Most modern UNIXes automatically pick a reasonable size for the
buffer cache, but some may require manual tuning.  Many OS
vendors include useful tools for monitoring your cache hit rates:
System V derivatives have sar; we also found HP/UX's monitor(1M)
and IRIX's osview(1) helpful.

Our Typical Configuration

     A typical webserver at our site is a workstation class
machine (e.g., Sun SPARC 20, SGI Indy, or Pentium P90) running
between 128 and 150 processes.  For UNIX machines at least, we
have found 128 megabytes of memory to be about the most that our
machines can use.  With this much memory, we have all the network
buffer space we need, we get a high filesystem read-cache hit
rate, and usually have a few (or even tens of) megabytes to spare
(depending on the UNIX version).

     Generally one gigabyte or more of disk is necessary.  These
days, each of our servers generates over 200 megs of log data per
day (before compression), and the amount of HTML content we are
housing continues to grow.  Data from sar and kernel profiling
code suggest that our boxes are spending between 5% and 20% of
their time waiting for disk I/O.  Given the high read-cache hit-
rate, we expect that by moving our log files onto a separate
fast/wide SCSI drive and experimenting with filesystem
parameters, this percentage will decrease fairly significantly.

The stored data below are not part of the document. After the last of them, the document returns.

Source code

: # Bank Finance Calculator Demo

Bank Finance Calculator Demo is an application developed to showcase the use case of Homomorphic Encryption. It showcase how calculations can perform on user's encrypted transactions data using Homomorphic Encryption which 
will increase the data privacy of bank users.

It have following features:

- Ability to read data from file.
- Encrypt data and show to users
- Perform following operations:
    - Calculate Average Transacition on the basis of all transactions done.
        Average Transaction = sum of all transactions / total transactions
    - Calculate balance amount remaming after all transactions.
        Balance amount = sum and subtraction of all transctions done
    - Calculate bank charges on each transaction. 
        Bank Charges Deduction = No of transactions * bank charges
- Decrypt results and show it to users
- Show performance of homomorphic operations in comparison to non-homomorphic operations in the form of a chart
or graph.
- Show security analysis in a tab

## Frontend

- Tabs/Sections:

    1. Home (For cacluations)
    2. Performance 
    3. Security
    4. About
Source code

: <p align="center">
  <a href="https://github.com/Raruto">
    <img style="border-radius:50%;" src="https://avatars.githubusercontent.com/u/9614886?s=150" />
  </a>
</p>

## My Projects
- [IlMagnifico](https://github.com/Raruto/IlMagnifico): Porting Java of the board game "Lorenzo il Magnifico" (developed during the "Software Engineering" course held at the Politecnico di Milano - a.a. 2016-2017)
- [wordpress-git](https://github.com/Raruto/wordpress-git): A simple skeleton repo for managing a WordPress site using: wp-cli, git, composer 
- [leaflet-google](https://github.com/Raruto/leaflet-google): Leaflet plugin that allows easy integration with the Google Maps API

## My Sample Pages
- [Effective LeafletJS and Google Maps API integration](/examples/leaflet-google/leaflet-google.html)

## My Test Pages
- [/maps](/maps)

                      Miscellaneous Points

     In this section, we will discuss a few random things that we
have learned during our tenure managing web servers.

A Bit About Security

     In addition to the normal security concerns of sites on the
Internet[12], web servers have some unique security
opportunities.  One of the most notable is CGI programs[13].
These allow the author to add all sorts of interesting
functionality to a web site.  Unfortunately, they can also be a
real security problem: since they generally take data entered by
a web user as their input, they need to be very careful about
what such data is used for.

     If a CGI script takes an email address and hands it off to
sendmail on the command line, the script needs to go through and
make sure that no unescaped shell characters are given to the
shell that might cause it to do something unexpected.  Such
unexpected interplay between different programs is a common cause
of security violations.  Since many users who want to provide
programmatic functionality on their web pages are not intimately
familiar with the ins and outs of UNIX security, one approach to
this problem is to simply forbid CGI programs in users' personal
web pages.

     However, we suggest an alternative: mandate use of
taintperl[14] for CGI programs written by users.  Perl is already
one of the predominant scripting languages used to write CGI
programs; it is extremely powerful for manipulating data of all
sorts and producing HTML output.  taintperl is a version of perl
which keeps track of the source of the data that it uses.  Any
data input by the user is considered by the taintperl interpreter
to be tainted, and can't be used for dangerous operations unless
explicitly untainted.  This means that such scripts can be
reasonably easily audited by a security officer by grepping for
the untaint command and carefully analyzing the variables on
which it is used.

Web Server Heterogeneity

     An interesting feature of our site is that it is an ideal
testbed for ports of our server to new platforms.  Since it was
clear to us from the beginning that we would be using it this
way, we needed to think about how we would deal with CGI programs
and their environment.  After some thought, we decided that it
just wasn't practical to try to port and test all of our CGI
content (and force our users to do the same for their home pages)
to every new platform that we wanted to test.  It turned out that
we were very fortunate to have considered this early, as we
eventually ended up testing our Windows NT port on our web site.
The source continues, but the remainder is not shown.